3 Rogel researchers receive grants from American Cancer Society totaling $1.16M
Funding includes support for cervical cancer screening plus 2 postdoctoral fellowships
ANN ARBOR, Michigan — Three Rogel Cancer Center researchers have received new grants from the American Cancer Society for projects focused on cervical cancer screening, genetic testing and glioblastoma. The grants total $1.16 million.
A Research Scholar Grant for $792,000 will go to Diane Harper, M.D., M.P.H., M.S., professor of family medicine and obstetrics and gynecology at Michigan Medicine, for a project to improve cervical cancer screening intersectionally among women who are Black or Native American and who have a physical disability.
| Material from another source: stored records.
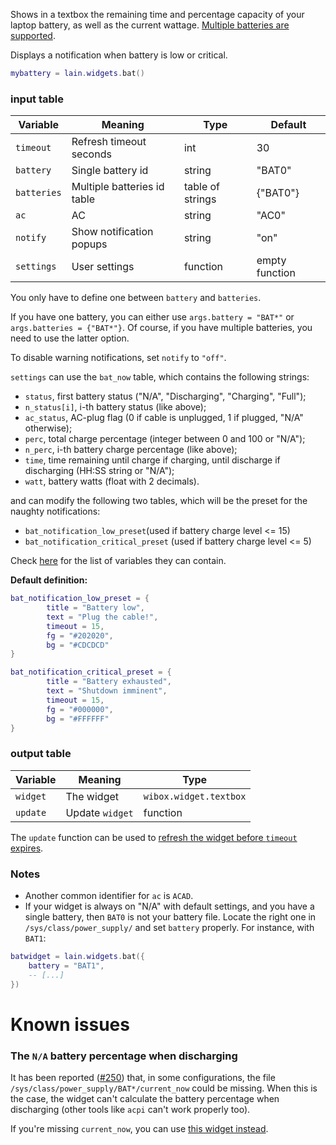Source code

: Shows in a textbox the remaining time and percentage capacity of your laptop battery, as well as
the current wattage. [Multiple batteries are supported](https://github.com/copycat-killer/lain/pull/201).

Displays a notification when battery is low or critical.

```lua
mybattery = lain.widgets.bat()
```

### input table

Variable | Meaning | Type | Default
--- | --- | --- | ---
`timeout` | Refresh timeout seconds | int | 30
`battery` | Single battery id | string | "BAT0"
`batteries` | Multiple batteries id table | table of strings | {"BAT0"}
`ac` | AC | string | "AC0"
`notify` | Show notification popups | string | "on"
`settings` | User settings | function | empty function

You only have to define one between `battery` and `batteries`.

If you have one battery, you can either use `args.battery = "BAT*"` or `args.batteries = {"BAT*"}`. Of course, if you have multiple batteries, you need to use the latter option.

To disable warning notifications, set `notify` to `"off"`.

`settings` can use the `bat_now` table, which contains the following strings:

- `status`, first battery status ("N/A", "Discharging", "Charging", "Full");
- `n_status[i]`, i-th battery status (like above);
- `ac_status`, AC-plug flag (0 if cable is unplugged, 1 if plugged, "N/A" otherwise);
- `perc`, total charge percentage (integer between 0 and 100 or "N/A");
- `n_perc`, i-th battery charge percentage (like above);
- `time`, time remaining until charge if charging, until discharge if discharging (HH:SS string or "N/A");
- `watt`, battery watts (float with 2 decimals).

and can modify the following two tables, which will be the preset for the naughty notifications: 
* `bat_notification_low_preset`(used if battery charge level <= 15)
* `bat_notification_critical_preset` (used if battery charge level <= 5)

Check [here](http://awesome.naquadah.org/doc/api/modules/naughty.html#notify) for the list of variables they can contain.  

**Default definition:**
```lua
bat_notification_low_preset = {
        title = "Battery low",
        text = "Plug the cable!",
        timeout = 15,
        fg = "#202020",
        bg = "#CDCDCD"
}
```
```lua
bat_notification_critical_preset = {
        title = "Battery exhausted",
        text = "Shutdown imminent",
        timeout = 15,
        fg = "#000000",
        bg = "#FFFFFF"
}
```

### output table

Variable | Meaning | Type
--- | --- | ---
`widget` | The widget | `wibox.widget.textbox`
`update` | Update `widget` | function

The `update` function can be used to [refresh the widget before `timeout` expires](https://github.com/copycat-killer/lain/issues/236).

### Notes
* Another common identifier for `ac` is `ACAD`.
* If your widget is always on "N/A" with default settings, and you have a single battery, then `BAT0` is not your battery file. Locate the right one in  `/sys/class/power_supply/` and set `battery` properly. 
For instance, with `BAT1`:

```lua
batwidget = lain.widgets.bat({
    battery = "BAT1",
    -- [...]
})

```

# Known issues

### The `N/A` battery percentage when discharging

It has been reported ([#250](https://github.com/copycat-killer/lain/issues/250)) that, in some configurations, the file `/sys/class/power_supply/BAT*/current_now` could be missing. When this is the case, the widget can't calculate the battery percentage when discharging (other tools like `acpi` can't work properly too).

If you're missing `current_now`, you can use [this widget instead](https://github.com/copycat-killer/lain/wiki/abase#upower).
“More than 94% of women with physical disabilities have had sexual activity with a partner in their lifetime, yet they are half as likely to have cervical cancer screening as women who do not have a disability. With this project, we hope to bring newer at-home screening options to women with physical disabilities,” Harper said.
The project will include assembling a dataset using Medicare and Medicaid data to understand cervical cancer screening among women with physical disabilities. From there, researchers will determine the feasibility of self-screening tests among women with disabilities who are Black or Native American, groups who are both more likely to have a physical disability and more likely to develop cervical cancer.
With the knowledge that the human papillomavirus, or HPV, causes cervical cancer, screening has moved from invasive Pap tests to HPV testing. This allows for self-screening kits using vaginal swabs or urine collection. Harper’s previous research has shown women with physical disabilities were more likely to screen for cervical cancer when they could do it themselves with their chosen kit.
The other two American Cancer Society grants will support postdoctoral fellows:
Shelby Hemker, Ph.D., will look at genetic variants in hereditary cancer whose effects are unknown and cannot be used to guide treatment. She will develop new research technologies to test every possible genetic variant in two key tumor suppressor genes underlying familial colorectal and endometrial cancers.
Sravya Palavalasa, MBBS, Ph.D., will study the interaction between immune cells in the brain and glioblastoma cells to understand how the immune cells promote treatment resistance. The goal is to identify a cell type or metabolic pathway that can be targeted to sensitize the tumor to radiation therapy.
The awards are among 131 new Extramural Discovery Science research and career development grants the American Cancer Society announced. The awards support groundbreaking research to understand biological processes of cancer, identify new treatments for patients and optimize care for survivors.